**Goal of the exercise**:
Would you please return the line containing "My final high" and all the lines after it through the end of the records below, unchanged and on their own?

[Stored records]

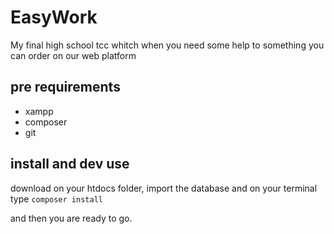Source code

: # EasyWork

My final high school tcc whitch when you need some help to something you can order on our web platform

## pre requirements 

- xampp
- composer
- git

## install and dev use

download on your htdocs folder, import the database and on your terminal type ``composer install``

and then you are ready to go.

**Completed task**:
My final high school tcc whitch when you need some help to something you can order on our web platform

## pre requirements 

- xampp
- composer
- git

## install and dev use

download on your htdocs folder, import the database and on your terminal type ``composer install``

and then you are ready to go.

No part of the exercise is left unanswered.